Task objective
Using the records below, locate all lines containing "Generate" and return them.

Rendered images with source text
======

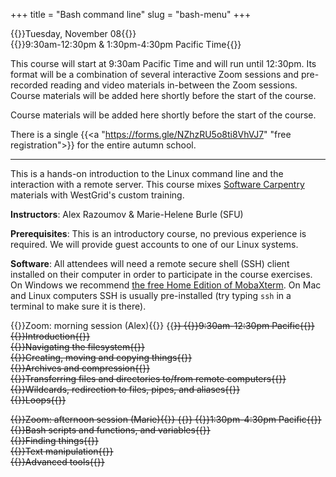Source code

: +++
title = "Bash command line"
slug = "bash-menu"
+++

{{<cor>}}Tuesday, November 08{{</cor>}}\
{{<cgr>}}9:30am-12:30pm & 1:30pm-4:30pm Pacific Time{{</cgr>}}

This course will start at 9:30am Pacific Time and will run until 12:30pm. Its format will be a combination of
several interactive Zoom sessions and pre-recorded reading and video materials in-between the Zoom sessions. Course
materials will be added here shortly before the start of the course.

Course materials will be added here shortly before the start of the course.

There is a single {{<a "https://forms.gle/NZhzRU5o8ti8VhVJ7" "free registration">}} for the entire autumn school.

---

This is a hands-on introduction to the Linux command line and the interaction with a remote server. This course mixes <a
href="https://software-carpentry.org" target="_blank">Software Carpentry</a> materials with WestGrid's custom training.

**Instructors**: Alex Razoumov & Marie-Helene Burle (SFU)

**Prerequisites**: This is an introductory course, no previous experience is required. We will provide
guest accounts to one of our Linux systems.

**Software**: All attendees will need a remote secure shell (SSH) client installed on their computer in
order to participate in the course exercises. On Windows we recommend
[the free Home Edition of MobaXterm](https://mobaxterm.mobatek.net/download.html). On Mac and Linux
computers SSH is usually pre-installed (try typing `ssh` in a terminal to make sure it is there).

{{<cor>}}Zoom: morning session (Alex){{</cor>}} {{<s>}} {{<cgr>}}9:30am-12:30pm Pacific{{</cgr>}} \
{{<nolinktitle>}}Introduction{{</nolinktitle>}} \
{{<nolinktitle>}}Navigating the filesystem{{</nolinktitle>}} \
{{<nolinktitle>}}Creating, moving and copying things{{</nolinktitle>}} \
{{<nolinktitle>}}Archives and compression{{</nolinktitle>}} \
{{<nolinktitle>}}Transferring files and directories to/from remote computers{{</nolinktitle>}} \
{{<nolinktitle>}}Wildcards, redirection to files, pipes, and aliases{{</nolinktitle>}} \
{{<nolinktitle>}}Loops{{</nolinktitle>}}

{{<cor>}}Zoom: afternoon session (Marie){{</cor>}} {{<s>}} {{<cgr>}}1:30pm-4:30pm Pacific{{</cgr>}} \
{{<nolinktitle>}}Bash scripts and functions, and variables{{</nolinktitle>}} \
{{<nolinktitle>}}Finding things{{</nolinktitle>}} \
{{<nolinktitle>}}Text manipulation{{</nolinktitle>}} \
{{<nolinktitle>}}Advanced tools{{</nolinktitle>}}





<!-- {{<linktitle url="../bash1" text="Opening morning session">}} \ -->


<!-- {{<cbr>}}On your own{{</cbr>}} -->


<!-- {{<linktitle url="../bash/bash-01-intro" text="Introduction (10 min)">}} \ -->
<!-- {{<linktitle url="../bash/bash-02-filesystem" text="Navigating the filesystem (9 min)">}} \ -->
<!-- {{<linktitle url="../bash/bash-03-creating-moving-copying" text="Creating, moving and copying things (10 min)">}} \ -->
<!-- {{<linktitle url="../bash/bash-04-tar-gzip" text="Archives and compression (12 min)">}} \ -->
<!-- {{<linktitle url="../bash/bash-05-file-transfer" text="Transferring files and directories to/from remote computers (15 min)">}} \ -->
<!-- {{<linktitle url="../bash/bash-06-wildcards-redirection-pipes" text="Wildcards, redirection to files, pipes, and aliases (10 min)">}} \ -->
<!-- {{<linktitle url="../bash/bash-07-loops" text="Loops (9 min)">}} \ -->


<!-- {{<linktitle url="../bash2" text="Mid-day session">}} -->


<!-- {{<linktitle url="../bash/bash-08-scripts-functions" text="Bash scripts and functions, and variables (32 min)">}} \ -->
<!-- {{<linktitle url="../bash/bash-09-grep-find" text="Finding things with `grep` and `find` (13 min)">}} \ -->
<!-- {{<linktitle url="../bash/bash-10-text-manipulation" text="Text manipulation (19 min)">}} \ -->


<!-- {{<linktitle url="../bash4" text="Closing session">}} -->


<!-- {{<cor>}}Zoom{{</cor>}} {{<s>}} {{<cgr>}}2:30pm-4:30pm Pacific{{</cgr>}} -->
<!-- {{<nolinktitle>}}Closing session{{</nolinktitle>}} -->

======

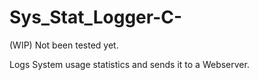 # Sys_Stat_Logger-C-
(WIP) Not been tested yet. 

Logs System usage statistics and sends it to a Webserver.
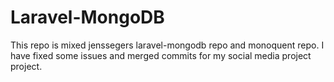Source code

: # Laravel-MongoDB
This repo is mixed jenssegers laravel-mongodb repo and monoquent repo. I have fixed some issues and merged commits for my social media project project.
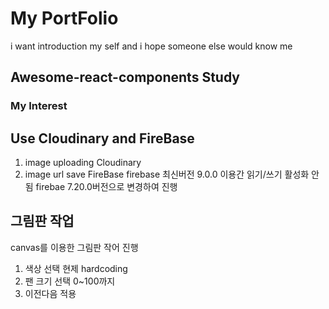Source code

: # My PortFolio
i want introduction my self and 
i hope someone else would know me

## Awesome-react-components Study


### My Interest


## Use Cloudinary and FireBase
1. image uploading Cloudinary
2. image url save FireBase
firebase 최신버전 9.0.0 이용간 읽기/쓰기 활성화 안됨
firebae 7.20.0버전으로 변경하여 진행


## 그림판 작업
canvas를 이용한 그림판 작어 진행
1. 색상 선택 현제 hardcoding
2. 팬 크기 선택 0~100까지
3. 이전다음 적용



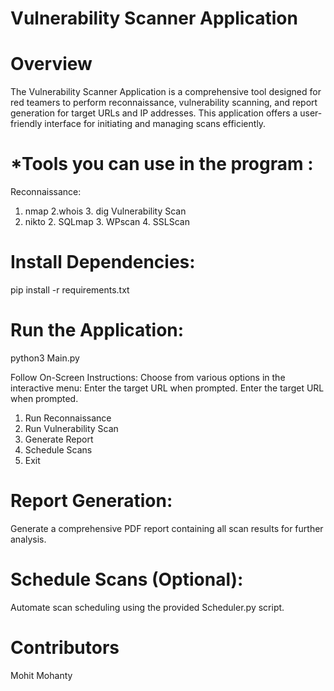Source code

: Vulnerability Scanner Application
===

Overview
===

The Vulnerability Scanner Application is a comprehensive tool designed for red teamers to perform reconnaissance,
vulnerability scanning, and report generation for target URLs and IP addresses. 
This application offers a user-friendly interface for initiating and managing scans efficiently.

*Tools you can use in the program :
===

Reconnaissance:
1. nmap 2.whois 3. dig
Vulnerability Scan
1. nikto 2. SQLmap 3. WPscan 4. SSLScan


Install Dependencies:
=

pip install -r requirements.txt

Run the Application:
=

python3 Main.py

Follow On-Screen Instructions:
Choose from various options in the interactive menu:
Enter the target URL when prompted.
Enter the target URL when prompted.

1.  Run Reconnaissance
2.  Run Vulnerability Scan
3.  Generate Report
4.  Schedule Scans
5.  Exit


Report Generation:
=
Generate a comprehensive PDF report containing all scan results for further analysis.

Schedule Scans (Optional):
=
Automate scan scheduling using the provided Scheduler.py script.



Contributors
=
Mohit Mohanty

======

Completed task
3.  Generate Report
Generate a comprehensive PDF report containing all scan results for further analysis.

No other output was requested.